■ Exercise prompt ■
Below is a listing to repeat exactly, with its pictures left out.
————————
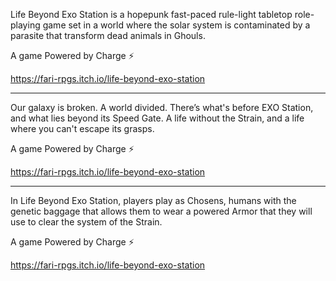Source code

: Life Beyond Exo Station is a hopepunk fast-paced rule-light tabletop role-playing game set in a world where the solar system is contaminated by a parasite that transform dead animals in Ghouls.

A game Powered by Charge ⚡

https://fari-rpgs.itch.io/life-beyond-exo-station

---

Our galaxy is broken. A world divided. There’s what's before EXO Station, and what lies beyond its Speed Gate. A life without the Strain, and a life where you can't escape its grasps.

A game Powered by Charge ⚡

https://fari-rpgs.itch.io/life-beyond-exo-station

---

In Life Beyond Exo Station, players play as Chosens, humans with the genetic baggage that allows them to wear a powered Armor that they will use to clear the system of the Strain.

A game Powered by Charge ⚡

https://fari-rpgs.itch.io/life-beyond-exo-station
————————
■ Answer space ■
Source code

: Life Beyond Exo Station is a hopepunk fast-paced rule-light tabletop role-playing game set in a world where the solar system is contaminated by a parasite that transform dead animals in Ghouls.

A game Powered by Charge ⚡

https://fari-rpgs.itch.io/life-beyond-exo-station

---

Our galaxy is broken. A world divided. There’s what's before EXO Station, and what lies beyond its Speed Gate. A life without the Strain, and a life where you can't escape its grasps.

A game Powered by Charge ⚡

https://fari-rpgs.itch.io/life-beyond-exo-station

---

In Life Beyond Exo Station, players play as Chosens, humans with the genetic baggage that allows them to wear a powered Armor that they will use to clear the system of the Strain.

A game Powered by Charge ⚡

https://fari-rpgs.itch.io/life-beyond-exo-station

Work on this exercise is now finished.